As Toronto’s municipal election heats up, candidates for mayor and council alike are experimenting with the potential of reddit to deliver their campaign platforms and messages to an engaged audience online. For the 48,000+ subscribers to the city’s subreddit, it’s been a busy month.

External photo Nathan Phillips square

Flickr/Steven Severinghaus
Toronto’s City Hall illuminated at night. With the election campaign in full swing, many mayoral candidates have taken to reddit.

But what is the point of logging on to this specific community to take questions and deliver campaign lines? What benefits does it afford, and what are the risks associated? I’ve briefly talked about this before, and while this is still far from a complete discussion, it will hopefully offer an introduction to the political AMA on reddit.

Roberto Alvarez got the ball rolling on August 6, when the nominee for councillor of Ward 3 took to the site to answer questions. It wasn’t huge, garnering only 34 comments (which includes his responses) and 64 upvotes. That said, Alvarez spoke oienly and honestly, fielding questions about Rob Ford and the relationship between Homer and Flanders from The Simpsons with ease. More Importantly, he didn’t shy away from tough questions.

By all accounts, it was a good use of campaign time and efforts.

Paul Alves came next. And it was bad. Alves, running to become councillor for Ward 18, went off the rails and the AMA descended into a horrific train crash. After being confronted by one user for using Rob Ford-type tactics, and then being called a Ford apologist by another user, Alves went on the offensive. He accused a user of being a plant for another candidate’s campaign, before saying,

People think the internet is a free for all, it isn’t. I’ll gladly retain counsel and sue for slander anyone who claims I’m what i am not.

From there, things degenerated. Taking on his threat to identify users’ IP addresses and deal with them legally, users began coming up with far-fetched and obvious lies about the candidate (one calling him a Satanist) while others offered definitions and legal interpretations of slander and defamation laws in Canada.
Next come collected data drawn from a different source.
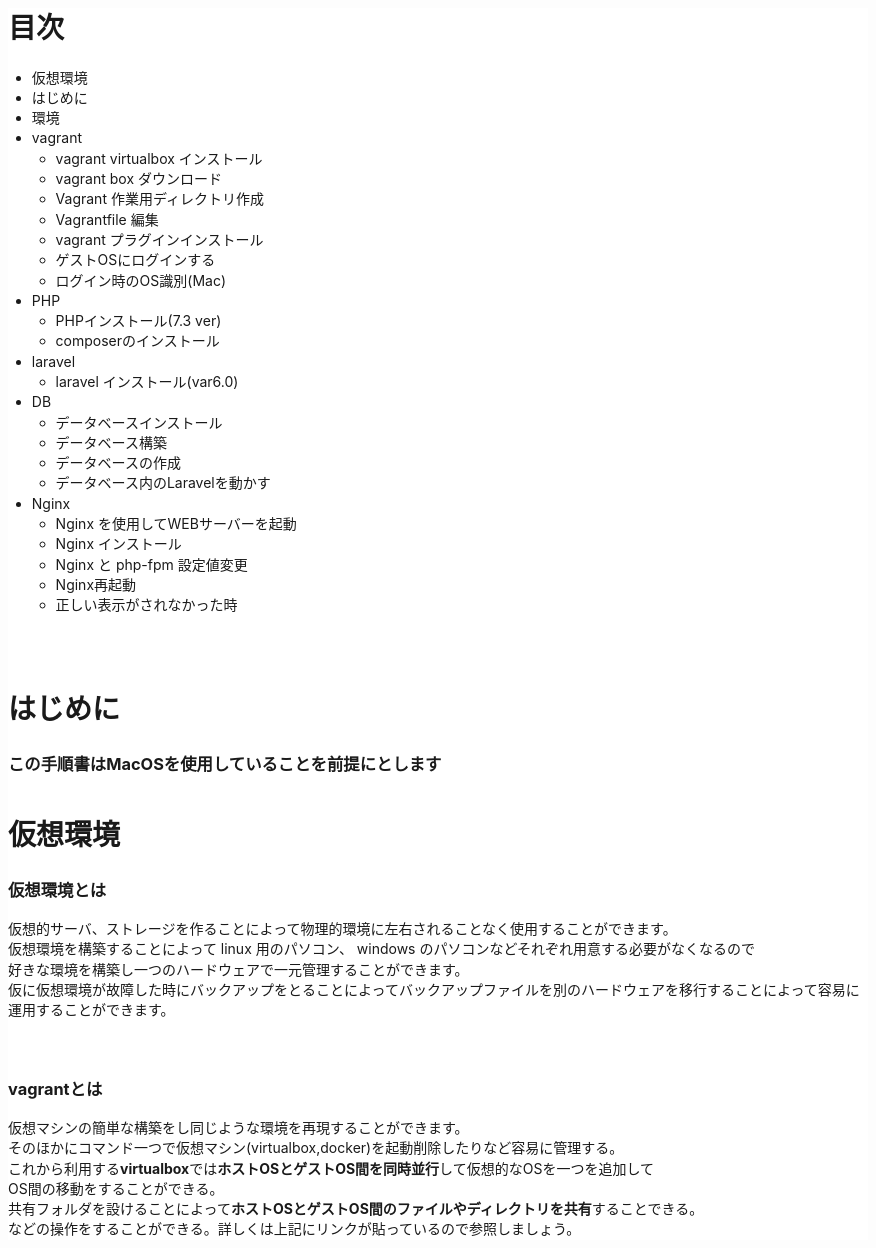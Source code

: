 # 目次

 - 仮想環境  
 - はじめに
 - 環境  
 -  vagrant 
    - vagrant virtualbox インストール  
    - vagrant box ダウンロード  
    - Vagrant 作業用ディレクトリ作成  
    - Vagrantfile 編集  
    - vagrant プラグインインストール  
    - ゲストOSにログインする  
    - ログイン時のOS識別(Mac)  
 - PHP
   - PHPインストール(7.3 ver)  
   - composerのインストール  
 - laravel
   - laravel インストール(var6.0)
 - DB 
   - データベースインストール
   - データベース構築  
   - データベースの作成  
   - データベース内のLaravelを動かす  
 - Nginx
   - Nginx を使用してWEBサーバーを起動  
   - Nginx インストール  
   - Nginx と php-fpm 設定値変更  
   - Nginx再起動  
   - 正しい表示がされなかった時  

<br>

# はじめに
  ### この手順書はMacOSを使用していることを前提にとします  
# 仮想環境  
 ### 仮想環境とは  
  仮想的サーバ、ストレージを作ることによって物理的環境に左右されることなく使用することができます。  
  仮想環境を構築することによって linux 用のパソコン、 windows のパソコンなどそれぞれ用意する必要がなくなるので  
  好きな環境を構築し一つのハードウェアで一元管理することができます。  
  仮に仮想環境が故障した時にバックアップをとることによってバックアップファイルを別のハードウェアを移行することによって容易に運用することができます。

<br>

### vagrantとは  
  仮想マシンの簡単な構築をし同じような環境を再現することができます。  
  そのほかにコマンド一つで仮想マシン(virtualbox,docker)を起動削除したりなど容易に管理する。  
  これから利用する**virtualbox**では**ホストOSとゲストOS間を同時並行**して仮想的なOSを一つを追加して  
  OS間の移動をすることができる。  
  共有フォルダを設けることによって**ホストOSとゲストOS間のファイルやディレクトリを共有**することできる。  
  などの操作をすることができる。詳しくは上記にリンクが貼っているので参照しましょう。  
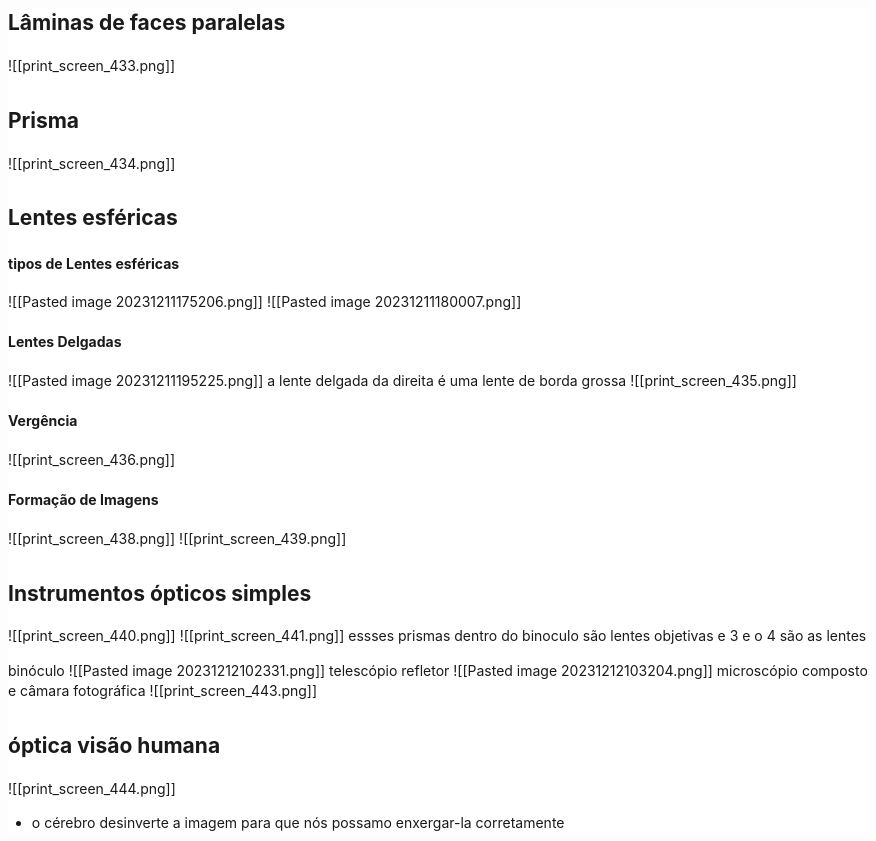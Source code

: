 




## Lâminas de faces paralelas

![[print_screen_433.png]]

## Prisma

![[print_screen_434.png]]

## Lentes esféricas
#### tipos de Lentes esféricas


![[Pasted image 20231211175206.png]]
![[Pasted image 20231211180007.png]]
#### Lentes Delgadas

![[Pasted image 20231211195225.png]]
a lente delgada da direita é uma lente de borda grossa
![[print_screen_435.png]]
#### Vergência

![[print_screen_436.png]]




#### Formação de Imagens

![[print_screen_438.png]]
![[print_screen_439.png]]

## Instrumentos ópticos simples
![[print_screen_440.png]]
![[print_screen_441.png]]
essses prismas dentro do binoculo são lentes objetivas e 3 e o 4 são as lentes

binóculo
![[Pasted image 20231212102331.png]]
 telescópio refletor
![[Pasted image 20231212103204.png]]
microscópio composto e câmara fotográfica
![[print_screen_443.png]]





## óptica visão humana

![[print_screen_444.png]]
- o cérebro desinverte a imagem para que nós possamo enxergar-la corretamente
As one user plainly stated: “Threatening to sue voters is an interesting campaign strategy.” Perhaps shockingly, Alves deleted his first account and came back to the site with another new name and has seemed to buy in to the community. He apologized for his outburst, and has since been an active commenter on the Toronto subreddit, as well as another dedicated to British television show Dr. Who.

And so, there are the two directions a political AMA like this can go. Depending on how well you connect with the users, and really how well you fit into reddit’s culture, can make or break it. A negative impression early on can bury you.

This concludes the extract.